LONDON (CNNMoney.com) -- Fresh concerns over Europe's debt problems surfaced Monday after Ireland's debt rating was downgraded and talks between Hungary and the International Monetary Fund reached an impasse.
Moody's Investors Service cut Ireland's government bond ratings to Aa2 from Aa1 on Monday, citing weakening growth prospects and mounting debt.
The downgrade was "primarily driven by the Irish government's gradual but significant loss of financial strength, as reflected by its deteriorating debt affordability," said Dietmar Hornung, Moody's lead analyst for Ireland.
The financial services segment has taken a big hit in Ireland since 2008, which has led to a sharp decline in tax revenue. According to Moody's, Ireland's government debt-to-GDP ratio reached 64% at the end of last year and is still rising.
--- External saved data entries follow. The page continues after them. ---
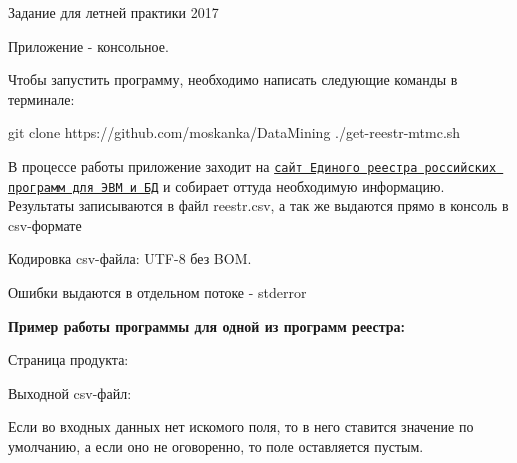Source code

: 
\begin{DoxyItemize}
\item Задание для летней практики 2017
\end{DoxyItemize}

Приложение -\/ консольное.

Чтобы запустить программу, необходимо написать следующие команды в терминале\+: 
\begin{DoxyCode}
git clone https://github.com/moskanka/DataMining
./get-reestr-mtmc.sh
\end{DoxyCode}


В процессе работы приложение заходит на \href{https://reestr.minsvyaz.ru/reestr/}{\tt сайт Единого реестра российских программ для ЭВМ и БД} и собирает оттуда необходимую информацию. Результаты записываются в файл {\ttfamily reestr.\+csv}, а так же выдаются прямо в консоль в {\ttfamily csv}-\/формате

Кодировка {\ttfamily csv}-\/файла\+: U\+T\+F-\/8 без B\+OM.

Ошибки выдаются в отдельном потоке -\/ {\ttfamily stderror}

{\bfseries Пример работы программы для одной из программ реестра\+:}


\begin{DoxyItemize}
\item Страница продукта\+: 
\item Выходной {\ttfamily csv}-\/файл\+: 
\item Если во входных данных нет искомого поля, то в него ставится значение по умолчанию, а если оно не оговоренно, то поле оставляется пустым. 
\end{DoxyItemize}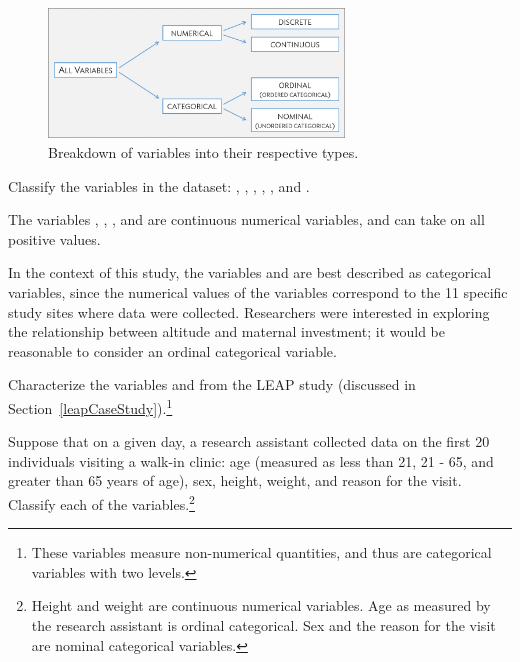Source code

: \begin{figure}
\centering
\includegraphics[width=0.70\textwidth]{ch_intro_to_data_oi_biostat/figures/variables/variableTypes.png}
\caption{Breakdown of variables into their respective types.}
\label{variableTypesFig}
\end{figure}

\begin{example}{Classify the variables in the  dataset: , , , , , and .}

The variables , , , and  are continuous numerical variables, and can take on all positive values.

In the context of this study, the variables  and  are best described as categorical variables, since the numerical values of the variables correspond to the 11 specific study sites where data were collected. Researchers were interested in exploring the relationship between altitude and maternal investment; it would be reasonable to consider  an ordinal categorical variable.
	
\end{example}

\begin{exercise} 
	Characterize the variables  and  from the LEAP study (discussed in Section~\ref{leapCaseStudy}).\footnote{These variables measure non-numerical quantities, and thus are categorical variables with two levels.}
\end{exercise}

\begin{exercise}Suppose that on a given day, a research assistant collected data on the first 20 individuals visiting a walk-in clinic: age (measured as less than 21, 21 - 65, and greater than 65 years of age), sex, height, weight, and reason for the visit.  Classify each of the variables.\footnote{Height and weight are continuous numerical variables. Age as measured by the research assistant is ordinal categorical. Sex and the reason for the visit are nominal categorical variables.} 
\end{exercise}


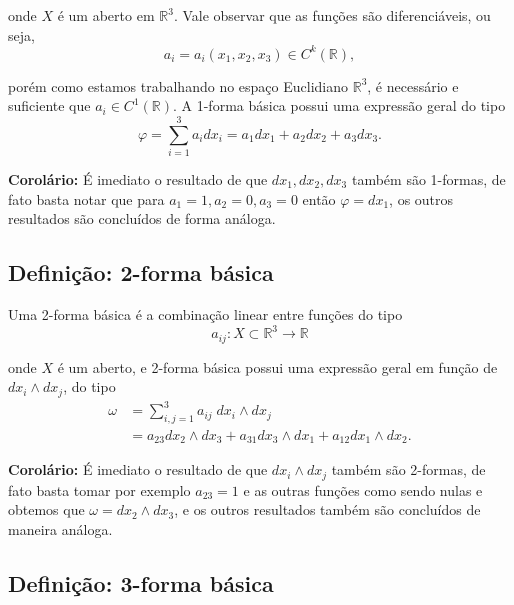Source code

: onde $X$ é um aberto em $\mathbb{R}^3$. Vale observar que as funções são diferenciáveis, ou seja, 
%
\begin{equation}
a_i = a_i(x_1,x_2,x_3) \in C^{k}(\mathbb{R}),    
\end{equation}

porém como estamos trabalhando no espaço Euclidiano $\mathbb{R}^3$, é necessário e suficiente que $a_i \in C^{1}(\mathbb{R})$. A 1-forma básica possui uma expressão geral do tipo
%
\begin{equation}
\varphi = \sum_{i = 1}^{3}a_i dx_i 
= a_1  dx_1 + a_2  dx_2 + a_3  dx_3.
\end{equation}

\noindent\textbf{Corolário:} 
É imediato o resultado de que $dx_1, dx_2, dx_3$ também são 1-formas, de fato basta notar que para $a_1 = 1, a_2 = 0, a_3 = 0$ então $\varphi = dx_1$, os outros resultados são concluídos de forma análoga. 



\subsection{Definição: 2-forma básica}

\hspace{0.5cm}
Uma 2-forma básica é a combinação linear entre funções do tipo
%
\begin{equation}
a_{ij}: X \subset \mathbb{R}^3 \to \mathbb{R}    
\end{equation}

onde $X$ é um aberto, e 2-forma básica possui uma expressão geral em função de  $dx_i \wedge dx_j$, do tipo
%
\begin{align}
\nonumber 
\omega &= \sum_{i,j = 1}^{3} a_{ij} \; dx_i \wedge dx_j 
\\
&= a_{23} dx_2 \wedge dx_3 + a_{31} dx_3 \wedge dx_1 
+ a_{12} dx_1 \wedge dx_2.
\end{align}

\noindent\textbf{Corolário:} 
É imediato o resultado de que $dx_i \wedge dx_j$ também são 2-formas, de fato basta tomar por exemplo $a_{23} = 1$ e as outras funções como sendo nulas e obtemos que $\omega = dx_2 \wedge dx_3$, e os outros resultados também são concluídos de maneira análoga.



\subsection{Definição: 3-forma básica}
Ireland is one of the troubled European economies known collectively as the PIIGS. The group also includes Portugal, Italy, Greece and Spain.
Meanwhile, the leader of an IMF mission to Hungary said over the weekend that while negotiators had conducted intense talks with authorities, "a range of issues remain open" and that the team would be returning to Washington.
The IMF mission, led by Christoph Rosenberg, had been in Hungary for the past two weeks to discuss terms related to the $25 billion in aid Hungary accepted in 2008 from the International Monetary Fund and European Union.
In a statement on Saturday, the IMF said Hungary needed to do more to achieve its target of having a fiscal deficit below 3% of gross domestic product in 2011.